Mohit Singh
Iterative Methods in Combinatorial Optimization
Friday, August 31, 2007
10:30 am
259 Posner
Linear programming has been a successful tool in combinatorial optimization to achieve polynomial time algorithms for problems in P and also to achieve good approximation algorithms for problems which are NP-hard. In this thesis proposal, we demonstrate that iterative methods give a general framework to analyze linear programming formulations of combinatorial optimization problems. We show that iterative methods are well-suited for problems in P and lead to new proofs of integrality of linear programming formulations for various problems in P. This understanding provides us the basic groundwork to address various problems that are NP-hard and to achieve good approximation algorithms.
In this thesis proposal, we focus on degree bounded network design problems. The most well-studied problem in this class is the Minimum Bounded Degree Spanning Tree problem. We present a polynomial time algorithm that returns a spanning tree of optimal cost and the degree
of any vertex in the tree exceeds its degree bound by at most an additive one. This generalizes a result of Furer and Raghavachari to weighted graphs, and thus settles a 15-year-old conjecture of Goemans affirmatively. This is essentially the best possible result for this problem. For degree constrained versions of more general network design problems, we obtain strong bi-criteria approximation algorithms.
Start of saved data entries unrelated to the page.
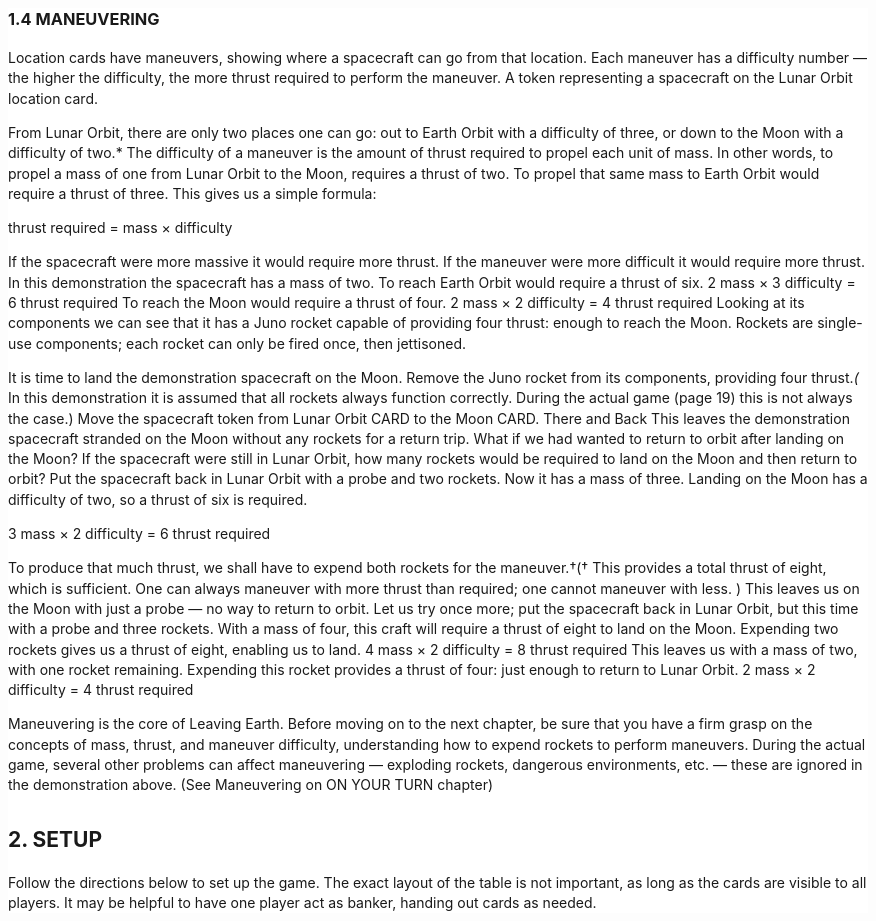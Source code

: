 ### 1.4 MANEUVERING 

Location cards have maneuvers, showing where a spacecraft can go from that location. Each maneuver has a difficulty number — the higher the difficulty, the more thrust required to perform the maneuver.  A token representing a spacecraft on the Lunar Orbit location card. 

From Lunar Orbit, there are only two places one can go: out to Earth Orbit with a difficulty of three, or down to the Moon with a difficulty of two.* The difficulty of a maneuver is the amount of thrust required to propel each unit of mass. In other words, to propel a mass of one from Lunar Orbit to the Moon, requires a thrust of two. To propel that same mass to Earth Orbit would require a thrust of three. This gives us a simple formula: 

thrust required = mass × difficulty 

If the spacecraft were more massive it would require more thrust. If the maneuver were more difficult it would require more thrust. In this demonstration the spacecraft has a mass of two. To reach Earth Orbit would require a thrust of six. 2 mass × 3 difficulty = 6 thrust required To reach the Moon would require a thrust of four. 2 mass × 2 difficulty = 4 thrust required Looking at its components we can see that it has a Juno rocket capable of providing four thrust: enough to reach the Moon. Rockets are single-use components; each rocket can only be fired once, then jettisoned. 

 It is time to land the demonstration spacecraft on the Moon. Remove the Juno rocket from its components, providing four thrust.*(* In this demonstration it is assumed that all rockets always function correctly. During the actual game (page 19) this is not always the case.)
 Move the spacecraft token from Lunar Orbit CARD to the Moon CARD. There and Back This leaves the demonstration spacecraft stranded on the Moon without any rockets for a return trip. What if we had wanted to return to orbit after landing on the Moon? If the spacecraft were still in Lunar Orbit, how many rockets would be required to land on the Moon and then return to orbit? Put the spacecraft back in Lunar Orbit with a probe and two rockets. Now it has a mass of three. Landing on the Moon has a difficulty of two, so a thrust of six is required. 

3 mass × 2 difficulty = 6 thrust required 

To produce that much thrust, we shall have to expend both rockets for the maneuver.†(† This provides a total thrust of eight, which is sufficient. One can always maneuver with more thrust than required; one cannot maneuver with less. ) This leaves us on the Moon with just a probe — no way to return to orbit. Let us try once more; put the spacecraft back in Lunar Orbit, but this time with a probe and three rockets. With a mass of four, this craft will require a thrust of eight to land on the Moon. Expending two rockets gives us a thrust of eight, enabling us to land. 4 mass × 2 difficulty = 8 thrust required This leaves us with a mass of two, with one rocket remaining. Expending this rocket provides a thrust of four: just enough to return to Lunar Orbit. 2 mass × 2 difficulty = 4 thrust required  

Maneuvering is the core of Leaving Earth. Before moving on to the next chapter, be sure that you have a firm grasp on the concepts of mass, thrust, and maneuver difficulty, understanding how to expend rockets to perform maneuvers. During the actual game, several other problems can affect maneuvering — exploding rockets, dangerous environments, etc. — these are ignored in the demonstration above. (See Maneuvering on ON YOUR TURN chapter)

## 2. SETUP

Follow the directions below to set up the game. The exact layout of the table is not important, as long as the cards are visible to all players. It may be helpful to have one player act as banker, handing out cards as needed.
We conclude the proposal with our plans for future work in this topic. We strongly believe that iterative methods will provide us with better understanding for solving related problems such as the Single Source Unsplittable Flow problem and the prize collecting variants of different combinatorial optimization problems. We further wish to study the similarities between the Total-Dual Integrality (TDI) method and the iterative methods proposed here.